I spent the past weekend at an International Food Bloggers Conference in New Orleans (more on that later!). On Saturday afternoon, local food personality Poppy Tooker spoke about sustainability, focusing on the idea of "eating it to save it" -- an interesting idea given that consumption is not generally offered as an argument in favor of sustainability. I buy local produce and meat whenever I can because supporting the small farms that produce them is good for the local economy and the environment. These farms have also carved out a market niche in heirloom vegetables and pastured meats that would likely disappear with these farms. I don't know though, that I've considered supporting these potentially endangered foods as promoting sustainability. I'm buying it though.
I bought the beans to go with a Southern-style dinner I'd planned for tonight. I had yellow squash in the fridge and had not had a corn bread fix in a couple of weeks. I borrowed a couple of ideas from this Jamie Oliver recipe and created this Home-style Cranberry Bean recipe:
Home-style Cranberry Beans
- 1 tablespoon olive oil
- 1/4 cup minced onion
- 1 1/2 pounds Cranberry beans, shelled
- 2 cups chicken broth
- 1-2 cloves garlic, peeled
- 1 medium red potato
- 1 bay leaf
- 1 small sprig fresh thyme
- 1/4 teaspoon ground black pepper
- 1/2 cup finely chopped fresh tomato
- 1/4 teaspoon Kosher salt, or to taste
- Heat the olive oil in a medium saucepan over medium-high heat. Saute the onion for 2-3 minutes until it begins to soften.
- Add the cranberry beans and stir to coat with the oil.
- Pour the chicken broth over the beans so that they are covered by about 2 inches of broth.
- Add the garlic, potato, bay leaf, thyme and pepper.
- Bring to a gentle boil, then turn down the heat to low, cover and simmer for about 45 minutes or until the beans soften.
- Discard the bay leaf and thyme.
- Remove the potato and garlic, mash until smooth, then stir back into the beans.
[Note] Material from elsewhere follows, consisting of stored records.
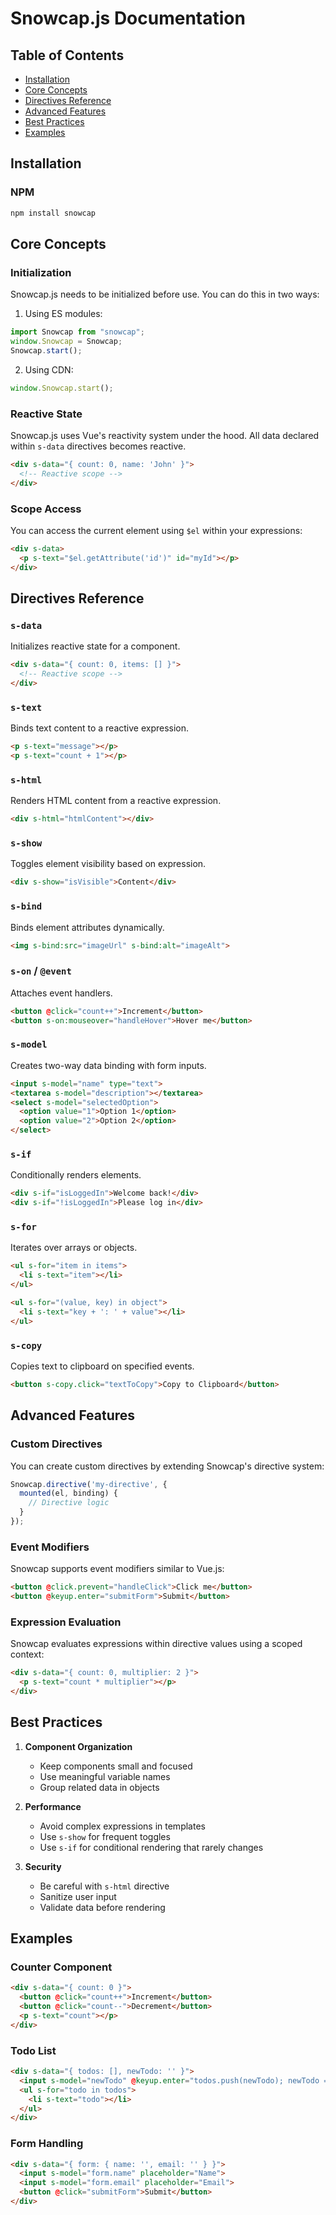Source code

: # Snowcap.js Documentation

## Table of Contents
- [Installation](#installation)
- [Core Concepts](#core-concepts)
- [Directives Reference](#directives-reference)
- [Advanced Features](#advanced-features)
- [Best Practices](#best-practices)
- [Examples](#examples)

## Installation

### NPM
```bash
npm install snowcap
```

## Core Concepts

### Initialization
Snowcap.js needs to be initialized before use. You can do this in two ways:

1. Using ES modules:
```javascript
import Snowcap from "snowcap";
window.Snowcap = Snowcap;
Snowcap.start();
```

2. Using CDN:
```javascript
window.Snowcap.start();
```

### Reactive State
Snowcap.js uses Vue's reactivity system under the hood. All data declared within `s-data` directives becomes reactive.

```html
<div s-data="{ count: 0, name: 'John' }">
  <!-- Reactive scope -->
</div>
```

### Scope Access
You can access the current element using `$el` within your expressions:

```html
<div s-data>
  <p s-text="$el.getAttribute('id')" id="myId"></p>
</div>
```

## Directives Reference

### `s-data`
Initializes reactive state for a component.

```html
<div s-data="{ count: 0, items: [] }">
  <!-- Reactive scope -->
</div>
```

### `s-text`
Binds text content to a reactive expression.

```html
<p s-text="message"></p>
<p s-text="count + 1"></p>
```

### `s-html`
Renders HTML content from a reactive expression.

```html
<div s-html="htmlContent"></div>
```

### `s-show`
Toggles element visibility based on expression.

```html
<div s-show="isVisible">Content</div>
```

### `s-bind`
Binds element attributes dynamically.

```html
<img s-bind:src="imageUrl" s-bind:alt="imageAlt">
```

### `s-on` / `@event`
Attaches event handlers.

```html
<button @click="count++">Increment</button>
<button s-on:mouseover="handleHover">Hover me</button>
```

### `s-model`
Creates two-way data binding with form inputs.

```html
<input s-model="name" type="text">
<textarea s-model="description"></textarea>
<select s-model="selectedOption">
  <option value="1">Option 1</option>
  <option value="2">Option 2</option>
</select>
```

### `s-if`
Conditionally renders elements.

```html
<div s-if="isLoggedIn">Welcome back!</div>
<div s-if="!isLoggedIn">Please log in</div>
```

### `s-for`
Iterates over arrays or objects.

```html
<ul s-for="item in items">
  <li s-text="item"></li>
</ul>

<ul s-for="(value, key) in object">
  <li s-text="key + ': ' + value"></li>
</ul>
```

### `s-copy`
Copies text to clipboard on specified events.

```html
<button s-copy.click="textToCopy">Copy to Clipboard</button>
```

## Advanced Features

### Custom Directives
You can create custom directives by extending Snowcap's directive system:

```javascript
Snowcap.directive('my-directive', {
  mounted(el, binding) {
    // Directive logic
  }
});
```

### Event Modifiers
Snowcap supports event modifiers similar to Vue.js:

```html
<button @click.prevent="handleClick">Click me</button>
<button @keyup.enter="submitForm">Submit</button>
```

### Expression Evaluation
Snowcap evaluates expressions within directive values using a scoped context:

```html
<div s-data="{ count: 0, multiplier: 2 }">
  <p s-text="count * multiplier"></p>
</div>
```

## Best Practices

1. **Component Organization**
   - Keep components small and focused
   - Use meaningful variable names
   - Group related data in objects

2. **Performance**
   - Avoid complex expressions in templates
   - Use `s-show` for frequent toggles
   - Use `s-if` for conditional rendering that rarely changes

3. **Security**
   - Be careful with `s-html` directive
   - Sanitize user input
   - Validate data before rendering

## Examples

### Counter Component
```html
<div s-data="{ count: 0 }">
  <button @click="count++">Increment</button>
  <button @click="count--">Decrement</button>
  <p s-text="count"></p>
</div>
```

### Todo List
```html
<div s-data="{ todos: [], newTodo: '' }">
  <input s-model="newTodo" @keyup.enter="todos.push(newTodo); newTodo = ''">
  <ul s-for="todo in todos">
    <li s-text="todo"></li>
  </ul>
</div>
```

### Form Handling
```html
<div s-data="{ form: { name: '', email: '' } }">
  <input s-model="form.name" placeholder="Name">
  <input s-model="form.email" placeholder="Email">
  <button @click="submitForm">Submit</button>
</div>
```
- Add the tomato and salt and simmer with the top off for 5-10 minutes until the desired consistency is achieved.
Yield: 4 servings
Prep time: 10 minutes
Cook time: 60 minutes
Cook time: 60 minutes
Cooked this way, the Cranberry beans have a creamy texture and somewhat nutty flavor, not unlike the resemblance of boiled peanuts to black-eyed peas. The beans were delicious alongside pork chops glazed with mayhaw jelly and mustard, yellow squash sauteed with onions, sliced tomatoes with basil and smoked Gouda and green onion corn bread muffins. We only have so many of these late summer meals left -- make the most of them!